Sampai di balaidesa yang kini mau dibangun lagi, Markum bertemu dengan Likku, Nur Ikhsan. Terjadilah percakapan antara keduanya perihal masalah diatas. Likku yang katanya di hubungi gak nyambung, tak pernah mematikan Hp, pun demikian tak ada panggilan masuk seperti yang dikatakan oleh Markum bahwa ia telah mencoba menghubunginya sampai tiga kali. Anehnya, ketika dicoba dihubungi lagi ternyata nyambung. Awalnya aku menganggap bahwa itu mungkin ganngguan sinyal atau mungkin hp nya yang eror.

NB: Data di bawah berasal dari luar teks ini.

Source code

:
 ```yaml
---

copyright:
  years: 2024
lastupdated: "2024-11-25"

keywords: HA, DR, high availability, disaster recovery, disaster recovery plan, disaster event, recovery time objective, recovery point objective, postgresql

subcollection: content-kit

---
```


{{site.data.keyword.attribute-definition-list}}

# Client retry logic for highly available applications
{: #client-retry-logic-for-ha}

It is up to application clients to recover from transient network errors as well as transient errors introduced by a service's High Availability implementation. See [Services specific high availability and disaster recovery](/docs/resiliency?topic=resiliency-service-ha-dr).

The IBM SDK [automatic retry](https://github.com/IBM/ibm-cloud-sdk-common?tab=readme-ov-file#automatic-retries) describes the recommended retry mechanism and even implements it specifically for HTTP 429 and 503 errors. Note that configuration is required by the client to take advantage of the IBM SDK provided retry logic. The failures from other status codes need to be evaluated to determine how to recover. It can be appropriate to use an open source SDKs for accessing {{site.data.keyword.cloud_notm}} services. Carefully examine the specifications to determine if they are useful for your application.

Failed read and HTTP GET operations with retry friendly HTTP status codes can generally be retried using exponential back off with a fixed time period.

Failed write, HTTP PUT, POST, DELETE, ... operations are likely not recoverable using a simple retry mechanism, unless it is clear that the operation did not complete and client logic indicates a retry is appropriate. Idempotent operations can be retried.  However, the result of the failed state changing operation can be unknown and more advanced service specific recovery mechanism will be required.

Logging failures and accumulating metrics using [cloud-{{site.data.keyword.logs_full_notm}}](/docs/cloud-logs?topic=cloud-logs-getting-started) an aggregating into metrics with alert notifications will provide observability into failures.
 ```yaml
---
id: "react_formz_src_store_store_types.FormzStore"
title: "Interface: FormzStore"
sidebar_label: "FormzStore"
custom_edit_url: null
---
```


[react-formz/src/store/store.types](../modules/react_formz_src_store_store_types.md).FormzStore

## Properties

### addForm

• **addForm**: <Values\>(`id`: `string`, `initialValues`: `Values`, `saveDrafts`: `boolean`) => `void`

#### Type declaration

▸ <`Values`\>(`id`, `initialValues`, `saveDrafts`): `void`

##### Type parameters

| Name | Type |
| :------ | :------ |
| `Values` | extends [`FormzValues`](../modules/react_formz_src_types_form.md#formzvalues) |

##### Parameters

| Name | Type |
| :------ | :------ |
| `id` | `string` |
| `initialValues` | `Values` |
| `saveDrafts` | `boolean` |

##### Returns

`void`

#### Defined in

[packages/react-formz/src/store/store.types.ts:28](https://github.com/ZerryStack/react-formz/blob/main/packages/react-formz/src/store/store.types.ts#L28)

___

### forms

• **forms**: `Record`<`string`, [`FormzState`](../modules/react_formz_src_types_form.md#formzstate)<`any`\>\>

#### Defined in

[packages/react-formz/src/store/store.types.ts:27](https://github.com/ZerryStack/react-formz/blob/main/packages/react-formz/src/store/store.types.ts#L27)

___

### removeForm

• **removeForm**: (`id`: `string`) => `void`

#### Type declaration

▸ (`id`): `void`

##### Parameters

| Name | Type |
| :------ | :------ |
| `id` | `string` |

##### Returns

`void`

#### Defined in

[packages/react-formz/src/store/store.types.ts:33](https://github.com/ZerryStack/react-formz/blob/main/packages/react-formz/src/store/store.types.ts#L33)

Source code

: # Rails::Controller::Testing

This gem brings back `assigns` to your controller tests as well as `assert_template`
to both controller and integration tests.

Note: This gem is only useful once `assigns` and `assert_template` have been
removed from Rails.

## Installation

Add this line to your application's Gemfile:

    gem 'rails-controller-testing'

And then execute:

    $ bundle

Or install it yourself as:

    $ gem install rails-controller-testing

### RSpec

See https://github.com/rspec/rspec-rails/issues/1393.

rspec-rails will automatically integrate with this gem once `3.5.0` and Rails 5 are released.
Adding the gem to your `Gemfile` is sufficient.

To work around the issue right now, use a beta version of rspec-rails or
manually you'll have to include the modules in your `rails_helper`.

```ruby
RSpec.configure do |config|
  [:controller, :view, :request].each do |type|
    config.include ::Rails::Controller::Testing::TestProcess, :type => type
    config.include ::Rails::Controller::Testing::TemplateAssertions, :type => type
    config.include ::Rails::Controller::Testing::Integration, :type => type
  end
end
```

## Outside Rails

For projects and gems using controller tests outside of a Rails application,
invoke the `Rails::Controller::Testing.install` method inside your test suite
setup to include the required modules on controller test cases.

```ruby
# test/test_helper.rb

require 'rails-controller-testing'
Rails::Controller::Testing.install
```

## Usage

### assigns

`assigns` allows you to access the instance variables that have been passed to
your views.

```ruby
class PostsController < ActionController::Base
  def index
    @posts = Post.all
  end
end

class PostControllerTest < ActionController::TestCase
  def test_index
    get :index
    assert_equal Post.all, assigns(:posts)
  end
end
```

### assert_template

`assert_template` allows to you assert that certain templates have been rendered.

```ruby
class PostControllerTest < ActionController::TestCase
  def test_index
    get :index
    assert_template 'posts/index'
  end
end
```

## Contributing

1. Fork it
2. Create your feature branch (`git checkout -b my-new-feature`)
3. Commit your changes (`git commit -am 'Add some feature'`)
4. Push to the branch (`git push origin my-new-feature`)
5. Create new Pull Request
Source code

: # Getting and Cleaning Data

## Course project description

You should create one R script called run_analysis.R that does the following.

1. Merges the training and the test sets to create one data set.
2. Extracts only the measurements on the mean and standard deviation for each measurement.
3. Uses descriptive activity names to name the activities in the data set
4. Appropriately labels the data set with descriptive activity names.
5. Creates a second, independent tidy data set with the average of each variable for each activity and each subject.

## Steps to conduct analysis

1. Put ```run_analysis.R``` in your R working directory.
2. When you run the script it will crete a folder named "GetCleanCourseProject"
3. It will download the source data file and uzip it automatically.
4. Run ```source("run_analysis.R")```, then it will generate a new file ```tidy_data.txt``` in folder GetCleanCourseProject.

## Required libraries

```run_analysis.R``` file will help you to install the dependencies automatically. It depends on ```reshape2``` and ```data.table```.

Karena Lik Nur Ikhsan tak terlalu mengurusi masalah tersebut, maka ia menyuruh Markum untuk menemui Lik Haryanto. Disinilah yang membuatku cukup kaget dan pikiranku melayang-layang. Setelah Markum berbincang-bincang dengan Lik Haryanto, ternyata mbahku menemui Lik Haryanto yang katanya tak mau dibelikan. Karena itulah, ia menyuruh Markum untuk membeli semen dan membuat sendiri tanda kuburan tersebut. Ya, itulah yang terjadi. Mbahku menginginkan keturunannya yang membuatnya sendiri dan bukan orang lain.